* **DIRECTIONS**: Starting at the first line of the material below and stopping after the line that includes "## This is the", write the lines out again exactly. Drop any pictures.

* **DATA SHOWN**:
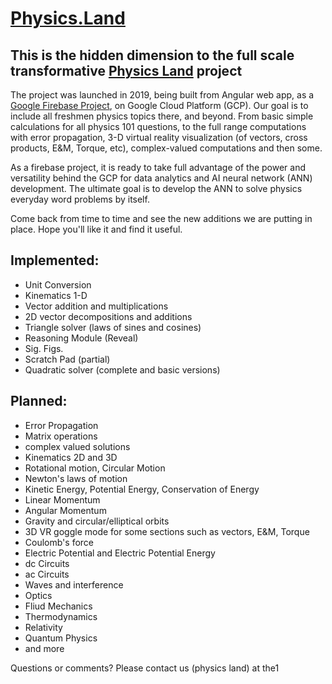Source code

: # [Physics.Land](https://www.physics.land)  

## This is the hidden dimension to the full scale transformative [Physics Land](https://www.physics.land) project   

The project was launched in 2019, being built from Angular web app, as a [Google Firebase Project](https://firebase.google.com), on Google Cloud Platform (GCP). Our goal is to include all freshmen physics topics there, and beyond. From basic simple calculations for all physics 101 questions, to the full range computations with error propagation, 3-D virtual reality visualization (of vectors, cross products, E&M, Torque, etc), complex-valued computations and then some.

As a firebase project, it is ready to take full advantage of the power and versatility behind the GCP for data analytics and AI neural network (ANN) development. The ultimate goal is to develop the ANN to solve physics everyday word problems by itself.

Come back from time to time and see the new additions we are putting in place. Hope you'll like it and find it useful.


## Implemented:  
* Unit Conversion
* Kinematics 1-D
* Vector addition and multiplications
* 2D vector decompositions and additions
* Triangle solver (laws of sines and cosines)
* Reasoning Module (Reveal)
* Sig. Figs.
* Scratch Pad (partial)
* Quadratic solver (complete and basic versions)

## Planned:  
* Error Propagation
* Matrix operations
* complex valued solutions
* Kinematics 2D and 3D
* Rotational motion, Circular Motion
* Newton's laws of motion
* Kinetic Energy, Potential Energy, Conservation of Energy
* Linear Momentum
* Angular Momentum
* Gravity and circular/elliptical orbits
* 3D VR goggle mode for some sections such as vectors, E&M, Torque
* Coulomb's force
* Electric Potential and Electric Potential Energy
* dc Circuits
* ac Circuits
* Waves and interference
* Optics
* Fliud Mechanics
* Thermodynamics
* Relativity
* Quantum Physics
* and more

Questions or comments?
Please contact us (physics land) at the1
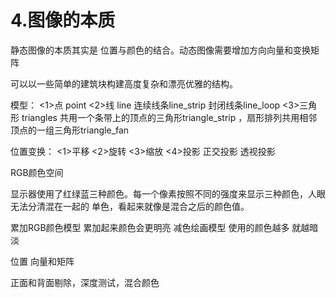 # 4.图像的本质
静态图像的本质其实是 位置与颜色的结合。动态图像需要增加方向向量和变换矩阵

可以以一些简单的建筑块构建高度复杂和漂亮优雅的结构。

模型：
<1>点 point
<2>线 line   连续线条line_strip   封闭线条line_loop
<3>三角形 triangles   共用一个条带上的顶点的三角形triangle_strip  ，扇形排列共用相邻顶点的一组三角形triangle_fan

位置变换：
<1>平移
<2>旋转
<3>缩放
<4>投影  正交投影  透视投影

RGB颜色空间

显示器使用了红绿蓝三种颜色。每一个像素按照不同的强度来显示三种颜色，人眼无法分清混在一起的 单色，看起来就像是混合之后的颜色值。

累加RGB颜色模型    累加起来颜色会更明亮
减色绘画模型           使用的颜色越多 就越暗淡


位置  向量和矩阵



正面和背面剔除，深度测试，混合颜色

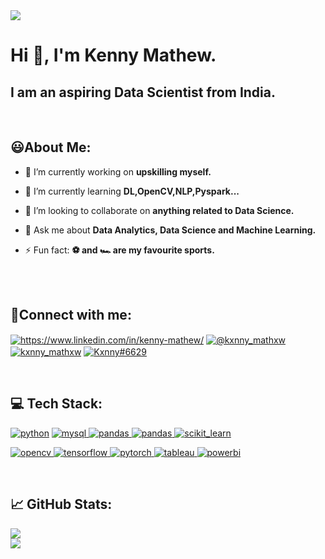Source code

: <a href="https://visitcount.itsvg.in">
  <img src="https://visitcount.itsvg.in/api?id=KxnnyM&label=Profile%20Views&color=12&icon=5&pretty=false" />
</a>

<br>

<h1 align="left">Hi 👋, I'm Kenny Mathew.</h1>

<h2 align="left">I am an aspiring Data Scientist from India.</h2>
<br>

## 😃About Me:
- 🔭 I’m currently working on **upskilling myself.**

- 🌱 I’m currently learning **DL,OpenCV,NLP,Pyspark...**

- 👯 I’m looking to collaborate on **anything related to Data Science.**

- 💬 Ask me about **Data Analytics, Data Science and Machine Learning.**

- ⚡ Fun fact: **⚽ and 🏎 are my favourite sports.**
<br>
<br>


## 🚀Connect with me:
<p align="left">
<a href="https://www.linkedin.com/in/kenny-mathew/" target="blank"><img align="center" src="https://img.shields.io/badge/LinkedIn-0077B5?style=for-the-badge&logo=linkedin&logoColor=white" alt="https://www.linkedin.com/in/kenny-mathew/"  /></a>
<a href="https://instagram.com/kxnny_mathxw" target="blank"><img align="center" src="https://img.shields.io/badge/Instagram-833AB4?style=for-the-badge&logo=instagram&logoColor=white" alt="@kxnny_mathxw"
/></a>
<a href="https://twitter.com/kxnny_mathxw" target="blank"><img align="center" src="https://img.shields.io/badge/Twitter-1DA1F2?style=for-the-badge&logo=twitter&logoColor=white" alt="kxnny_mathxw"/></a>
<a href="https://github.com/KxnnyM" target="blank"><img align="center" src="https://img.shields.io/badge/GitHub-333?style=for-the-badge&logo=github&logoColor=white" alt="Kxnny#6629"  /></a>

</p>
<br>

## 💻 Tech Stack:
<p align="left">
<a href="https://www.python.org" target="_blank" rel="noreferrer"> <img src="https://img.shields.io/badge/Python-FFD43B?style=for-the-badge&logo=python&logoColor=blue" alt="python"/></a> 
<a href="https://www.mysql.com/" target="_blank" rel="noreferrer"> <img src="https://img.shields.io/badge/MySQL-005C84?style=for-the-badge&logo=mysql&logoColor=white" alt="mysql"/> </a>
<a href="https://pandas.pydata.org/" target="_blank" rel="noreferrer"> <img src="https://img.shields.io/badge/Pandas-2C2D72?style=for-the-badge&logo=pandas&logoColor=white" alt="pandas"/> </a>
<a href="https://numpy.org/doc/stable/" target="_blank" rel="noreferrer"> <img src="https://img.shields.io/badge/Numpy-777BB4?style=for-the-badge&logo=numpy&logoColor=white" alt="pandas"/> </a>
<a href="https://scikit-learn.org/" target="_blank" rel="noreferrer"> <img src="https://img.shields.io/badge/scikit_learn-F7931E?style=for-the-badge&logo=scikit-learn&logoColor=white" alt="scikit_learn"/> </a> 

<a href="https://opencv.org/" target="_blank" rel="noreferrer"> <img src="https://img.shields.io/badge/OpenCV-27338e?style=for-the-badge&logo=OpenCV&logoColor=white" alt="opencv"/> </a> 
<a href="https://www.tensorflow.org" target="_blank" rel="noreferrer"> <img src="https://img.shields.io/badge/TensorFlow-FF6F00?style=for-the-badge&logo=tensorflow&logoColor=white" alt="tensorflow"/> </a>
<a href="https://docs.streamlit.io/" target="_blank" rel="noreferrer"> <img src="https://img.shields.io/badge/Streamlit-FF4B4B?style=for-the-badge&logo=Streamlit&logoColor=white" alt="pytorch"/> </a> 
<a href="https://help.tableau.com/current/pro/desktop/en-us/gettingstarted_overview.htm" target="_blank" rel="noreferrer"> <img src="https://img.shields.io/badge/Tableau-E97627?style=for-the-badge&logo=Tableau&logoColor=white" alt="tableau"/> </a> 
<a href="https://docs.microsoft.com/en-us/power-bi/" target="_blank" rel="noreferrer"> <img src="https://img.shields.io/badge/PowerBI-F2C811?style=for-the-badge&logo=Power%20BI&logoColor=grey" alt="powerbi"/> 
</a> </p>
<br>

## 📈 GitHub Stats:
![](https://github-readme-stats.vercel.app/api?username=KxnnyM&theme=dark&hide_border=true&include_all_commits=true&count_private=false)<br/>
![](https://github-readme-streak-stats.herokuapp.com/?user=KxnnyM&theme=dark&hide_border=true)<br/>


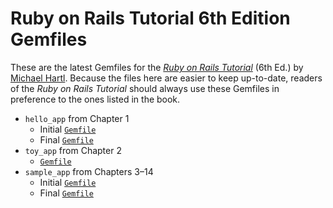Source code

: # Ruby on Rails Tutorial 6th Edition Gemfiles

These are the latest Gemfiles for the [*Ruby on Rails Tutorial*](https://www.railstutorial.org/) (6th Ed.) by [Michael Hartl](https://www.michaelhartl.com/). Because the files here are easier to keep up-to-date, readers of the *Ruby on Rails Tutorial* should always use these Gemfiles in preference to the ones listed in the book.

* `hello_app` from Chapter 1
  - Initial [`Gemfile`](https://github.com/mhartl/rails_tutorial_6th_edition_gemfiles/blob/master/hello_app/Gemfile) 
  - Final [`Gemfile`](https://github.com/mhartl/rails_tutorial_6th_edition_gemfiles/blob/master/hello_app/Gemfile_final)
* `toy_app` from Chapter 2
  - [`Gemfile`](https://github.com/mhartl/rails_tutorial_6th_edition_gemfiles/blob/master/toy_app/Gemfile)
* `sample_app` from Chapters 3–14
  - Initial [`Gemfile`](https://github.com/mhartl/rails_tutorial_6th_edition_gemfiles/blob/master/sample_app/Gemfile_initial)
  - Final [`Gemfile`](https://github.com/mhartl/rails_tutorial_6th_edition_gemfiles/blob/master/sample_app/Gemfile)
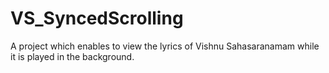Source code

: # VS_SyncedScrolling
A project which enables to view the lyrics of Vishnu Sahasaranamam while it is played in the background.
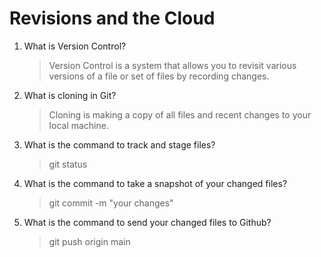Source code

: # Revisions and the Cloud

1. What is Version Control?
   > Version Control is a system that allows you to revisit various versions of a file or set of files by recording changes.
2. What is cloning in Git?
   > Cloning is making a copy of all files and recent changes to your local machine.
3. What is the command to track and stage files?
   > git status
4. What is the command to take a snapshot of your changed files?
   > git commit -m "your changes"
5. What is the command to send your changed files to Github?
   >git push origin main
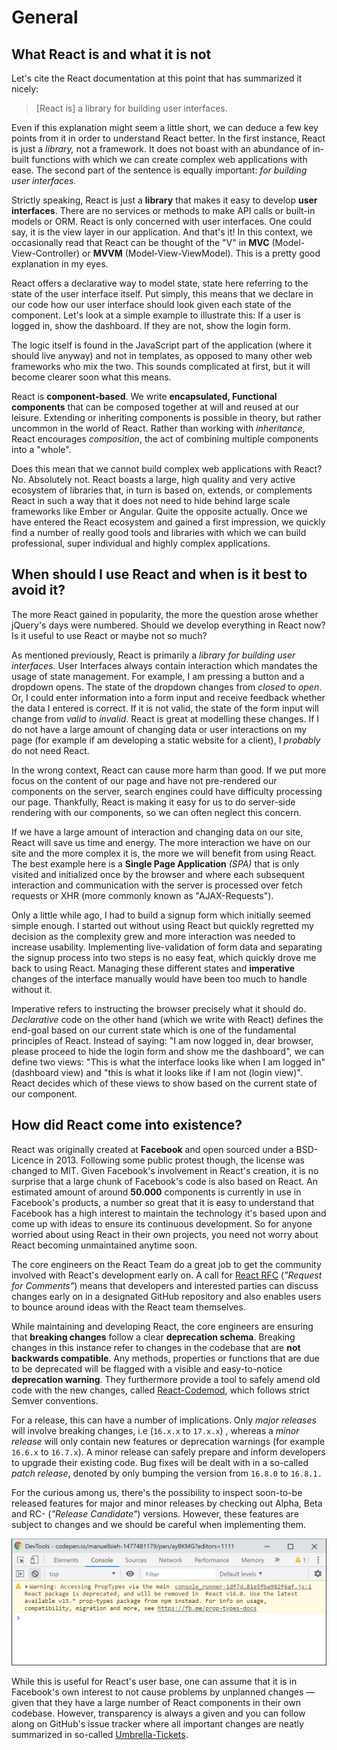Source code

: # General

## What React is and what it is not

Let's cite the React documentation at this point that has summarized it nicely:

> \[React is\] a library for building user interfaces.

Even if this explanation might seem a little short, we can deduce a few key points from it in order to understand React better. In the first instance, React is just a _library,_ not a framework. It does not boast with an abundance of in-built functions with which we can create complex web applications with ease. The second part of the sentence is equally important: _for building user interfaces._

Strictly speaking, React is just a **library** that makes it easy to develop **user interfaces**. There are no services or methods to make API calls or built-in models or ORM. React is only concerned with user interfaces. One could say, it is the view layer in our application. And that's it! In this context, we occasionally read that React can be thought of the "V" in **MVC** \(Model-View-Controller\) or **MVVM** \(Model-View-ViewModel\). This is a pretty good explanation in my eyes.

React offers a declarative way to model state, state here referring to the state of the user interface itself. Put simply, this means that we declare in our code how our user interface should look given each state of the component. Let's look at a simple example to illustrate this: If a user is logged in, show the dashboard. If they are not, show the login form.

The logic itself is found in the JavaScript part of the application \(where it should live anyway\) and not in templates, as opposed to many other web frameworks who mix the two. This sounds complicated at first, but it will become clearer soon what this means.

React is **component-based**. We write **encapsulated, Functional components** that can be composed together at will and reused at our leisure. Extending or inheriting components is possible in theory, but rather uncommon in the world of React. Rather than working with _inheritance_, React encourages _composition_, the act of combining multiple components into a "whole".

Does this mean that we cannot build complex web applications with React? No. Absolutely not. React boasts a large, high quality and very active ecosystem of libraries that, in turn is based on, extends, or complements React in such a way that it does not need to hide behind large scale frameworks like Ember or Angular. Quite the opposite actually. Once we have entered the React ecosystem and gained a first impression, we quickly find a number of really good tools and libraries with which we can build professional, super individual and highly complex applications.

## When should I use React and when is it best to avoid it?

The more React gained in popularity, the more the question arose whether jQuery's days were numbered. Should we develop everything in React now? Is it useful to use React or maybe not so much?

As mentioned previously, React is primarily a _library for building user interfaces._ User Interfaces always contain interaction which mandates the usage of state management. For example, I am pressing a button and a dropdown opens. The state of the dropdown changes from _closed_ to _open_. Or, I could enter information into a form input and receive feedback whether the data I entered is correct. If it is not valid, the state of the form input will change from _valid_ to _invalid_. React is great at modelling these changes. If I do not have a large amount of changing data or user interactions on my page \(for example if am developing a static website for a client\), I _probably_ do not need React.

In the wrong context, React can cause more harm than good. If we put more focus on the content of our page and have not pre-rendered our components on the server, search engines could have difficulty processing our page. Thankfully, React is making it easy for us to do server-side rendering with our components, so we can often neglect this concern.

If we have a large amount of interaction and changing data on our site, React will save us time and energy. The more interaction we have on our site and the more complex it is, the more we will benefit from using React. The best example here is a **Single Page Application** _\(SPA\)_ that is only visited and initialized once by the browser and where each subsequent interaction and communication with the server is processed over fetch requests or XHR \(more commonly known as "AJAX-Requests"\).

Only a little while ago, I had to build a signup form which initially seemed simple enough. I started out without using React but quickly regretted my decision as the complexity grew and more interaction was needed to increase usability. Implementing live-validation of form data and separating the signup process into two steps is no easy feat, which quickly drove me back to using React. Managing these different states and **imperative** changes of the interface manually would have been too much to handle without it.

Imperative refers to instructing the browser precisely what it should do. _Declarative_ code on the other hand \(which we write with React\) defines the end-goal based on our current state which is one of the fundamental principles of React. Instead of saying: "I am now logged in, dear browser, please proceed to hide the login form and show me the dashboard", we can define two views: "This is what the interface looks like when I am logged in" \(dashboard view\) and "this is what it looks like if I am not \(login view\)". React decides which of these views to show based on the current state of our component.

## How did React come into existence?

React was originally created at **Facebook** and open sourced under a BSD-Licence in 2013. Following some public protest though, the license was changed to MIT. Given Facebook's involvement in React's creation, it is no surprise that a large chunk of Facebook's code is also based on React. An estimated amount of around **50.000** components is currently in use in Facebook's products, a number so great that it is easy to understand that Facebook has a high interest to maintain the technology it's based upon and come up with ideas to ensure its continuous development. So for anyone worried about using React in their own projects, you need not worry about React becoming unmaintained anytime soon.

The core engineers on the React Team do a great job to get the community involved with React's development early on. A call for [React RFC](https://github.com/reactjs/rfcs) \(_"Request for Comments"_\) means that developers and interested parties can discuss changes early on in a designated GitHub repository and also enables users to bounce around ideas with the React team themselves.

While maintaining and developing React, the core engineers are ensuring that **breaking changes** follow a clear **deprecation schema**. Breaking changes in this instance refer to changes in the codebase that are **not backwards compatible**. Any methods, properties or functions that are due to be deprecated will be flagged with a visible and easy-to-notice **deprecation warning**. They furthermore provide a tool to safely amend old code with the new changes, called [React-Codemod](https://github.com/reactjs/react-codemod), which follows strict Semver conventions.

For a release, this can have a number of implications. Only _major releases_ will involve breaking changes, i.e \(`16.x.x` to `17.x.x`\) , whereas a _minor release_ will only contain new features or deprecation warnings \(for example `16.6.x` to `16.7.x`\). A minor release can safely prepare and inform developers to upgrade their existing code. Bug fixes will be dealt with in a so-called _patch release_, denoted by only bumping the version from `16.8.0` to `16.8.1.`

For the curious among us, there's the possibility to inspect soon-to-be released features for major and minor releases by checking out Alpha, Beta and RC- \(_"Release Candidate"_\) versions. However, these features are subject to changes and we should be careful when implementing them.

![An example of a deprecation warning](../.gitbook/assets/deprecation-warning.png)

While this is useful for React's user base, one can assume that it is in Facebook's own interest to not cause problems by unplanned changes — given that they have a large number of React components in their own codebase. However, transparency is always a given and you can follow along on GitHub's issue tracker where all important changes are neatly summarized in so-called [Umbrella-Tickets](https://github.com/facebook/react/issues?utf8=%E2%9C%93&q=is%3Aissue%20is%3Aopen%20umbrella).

* **FINISHED TASK**:
Source code

: # [Physics.Land](https://www.physics.land)  

## This is the hidden dimension to the full scale transformative [Physics Land](https://www.physics.land) project   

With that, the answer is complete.